Essensys will ramp up research and development to accelerate its product pipeline, the global provider of mission critical software-as-a-service to the flexible workspace industry said as it reported a strong trading update.
The company said it was complying with the recommendation from the Financial Reporting Council to all listed companies to delay the publication of interim financial statements for at least two weeks due to coronavirus. London Stock Exchange listed companies have been given time to prepare statements as managers would be distracted by the shutdown in the economy and their financial projections would be altered.
Essensys was due to reports its half-year financial statements for the six months ended 31 January 2020 this week.
Instead, the company gave a market and trading update which includes unaudited highlights and commentary for the half year.
Mark Furness, CEO of essensys, said: “It has been a good six months for essensys, as we build on our ambition to power the world’s largest community of tech-driven flexible workspaces. We have successfully delivered strong sales momentum and continued to expand our US business.
“The second half of the year has started well, supported by contracted new Connect sites in delivery and a healthy pipeline. Whilst we have seen only limited direct impact of Covid-19 on the business to date, there will undoubtedly be more; and we are focussed on preparing for and minimising that impact where possible. Our sales pipeline includes a number of significant future opportunities; this and the high proportion of contracted recurring revenues underpins the board’s confidence in the long-term growth opportunity ahead, in spite of near-term macroeconomic uncertainty.”
Turnover in the six months to the end of January was £11.4m, up nearly 20% from £9.6m in the same period of 2019. Recurring revenue within this was £9.7m, or 85%, up from £7.5m
Essensys made a small pre-tax profit of £200,000, down from £600,000 last time. The business has £1.7m in the bank.
On the virus, the company said in its statement: “Whilst there has been limited direct impact to date from the Covid-19 virus outbreak, the government restrictions on movement globally lead us to expect an increased level of uncertainty relating to the timing of delivery of these sites…The board continues to monitor developments with, and potential impact of, Covid-19 in the short and medium term and is in particular focused on the key risks of: delays by customers in activation of existing contracted sites; near term delays in customer contracting decisions in respect of new sites; potential reduction in marketplace service utilisation; and the impact of the current situation on the financial stability of customers.”

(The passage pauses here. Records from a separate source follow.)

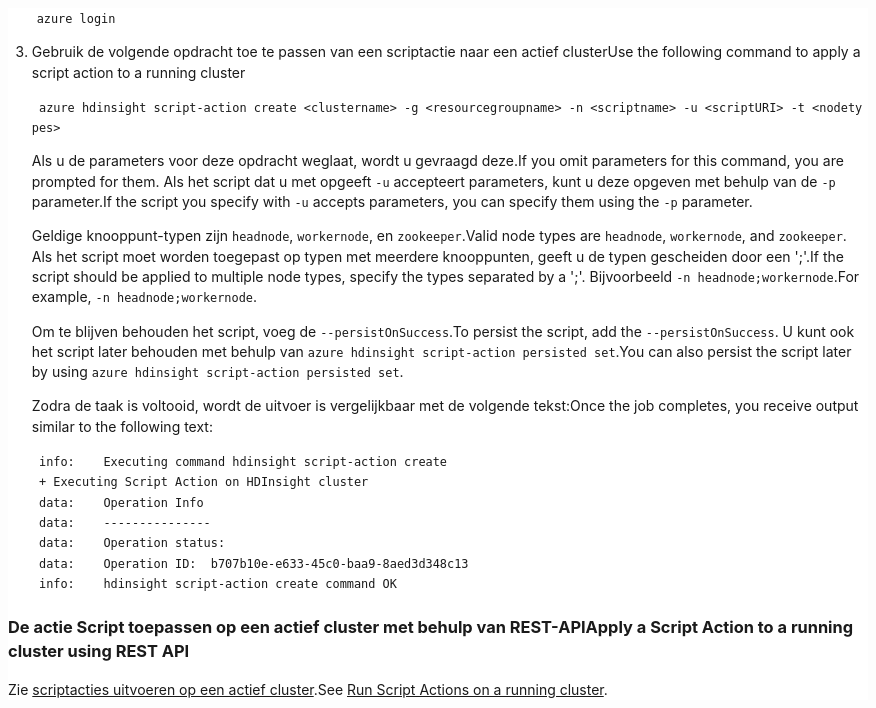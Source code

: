         azure login

3. <span data-ttu-id="9b3d3-326">Gebruik de volgende opdracht toe te passen van een scriptactie naar een actief cluster</span><span class="sxs-lookup"><span data-stu-id="9b3d3-326">Use the following command to apply a script action to a running cluster</span></span>

        azure hdinsight script-action create <clustername> -g <resourcegroupname> -n <scriptname> -u <scriptURI> -t <nodetypes>

    <span data-ttu-id="9b3d3-327">Als u de parameters voor deze opdracht weglaat, wordt u gevraagd deze.</span><span class="sxs-lookup"><span data-stu-id="9b3d3-327">If you omit parameters for this command, you are prompted for them.</span></span> <span data-ttu-id="9b3d3-328">Als het script dat u met opgeeft `-u` accepteert parameters, kunt u deze opgeven met behulp van de `-p` parameter.</span><span class="sxs-lookup"><span data-stu-id="9b3d3-328">If the script you specify with `-u` accepts parameters, you can specify them using the `-p` parameter.</span></span>

    <span data-ttu-id="9b3d3-329">Geldige knooppunt-typen zijn `headnode`, `workernode`, en `zookeeper`.</span><span class="sxs-lookup"><span data-stu-id="9b3d3-329">Valid node types are `headnode`, `workernode`, and `zookeeper`.</span></span> <span data-ttu-id="9b3d3-330">Als het script moet worden toegepast op typen met meerdere knooppunten, geeft u de typen gescheiden door een ';'.</span><span class="sxs-lookup"><span data-stu-id="9b3d3-330">If the script should be applied to multiple node types, specify the types separated by a ';'.</span></span> <span data-ttu-id="9b3d3-331">Bijvoorbeeld `-n headnode;workernode`.</span><span class="sxs-lookup"><span data-stu-id="9b3d3-331">For example, `-n headnode;workernode`.</span></span>

    <span data-ttu-id="9b3d3-332">Om te blijven behouden het script, voeg de `--persistOnSuccess`.</span><span class="sxs-lookup"><span data-stu-id="9b3d3-332">To persist the script, add the `--persistOnSuccess`.</span></span> <span data-ttu-id="9b3d3-333">U kunt ook het script later behouden met behulp van `azure hdinsight script-action persisted set`.</span><span class="sxs-lookup"><span data-stu-id="9b3d3-333">You can also persist the script later by using `azure hdinsight script-action persisted set`.</span></span>

    <span data-ttu-id="9b3d3-334">Zodra de taak is voltooid, wordt de uitvoer is vergelijkbaar met de volgende tekst:</span><span class="sxs-lookup"><span data-stu-id="9b3d3-334">Once the job completes, you receive output similar to the following text:</span></span>

        info:    Executing command hdinsight script-action create
        + Executing Script Action on HDInsight cluster
        data:    Operation Info
        data:    ---------------
        data:    Operation status:
        data:    Operation ID:  b707b10e-e633-45c0-baa9-8aed3d348c13
        info:    hdinsight script-action create command OK

### <a name="apply-a-script-action-to-a-running-cluster-using-rest-api"></a><span data-ttu-id="9b3d3-335">De actie Script toepassen op een actief cluster met behulp van REST-API</span><span class="sxs-lookup"><span data-stu-id="9b3d3-335">Apply a Script Action to a running cluster using REST API</span></span>

<span data-ttu-id="9b3d3-336">Zie [scriptacties uitvoeren op een actief cluster](https://msdn.microsoft.com/library/azure/mt668441.aspx).</span><span class="sxs-lookup"><span data-stu-id="9b3d3-336">See [Run Script Actions on a running cluster](https://msdn.microsoft.com/library/azure/mt668441.aspx).</span></span>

US recurring revenues were up 52% and continue to grow strongly; US business is now larger than the UK in Connect site numbers.
The lower adjusted earnings reflected investment in sales and marketing, product development and geographic expansion to support long term growth.
The company said it would continue to invest in “development of new products, services and unified platform to drive increased cross and up-sell” and “scale up UK-based R&D team to accelerate delivery of product roadmap.”
Shares in the business have lost around 100p from 240p to 140p in the past month as global stockmarkets have experienced sharp losses.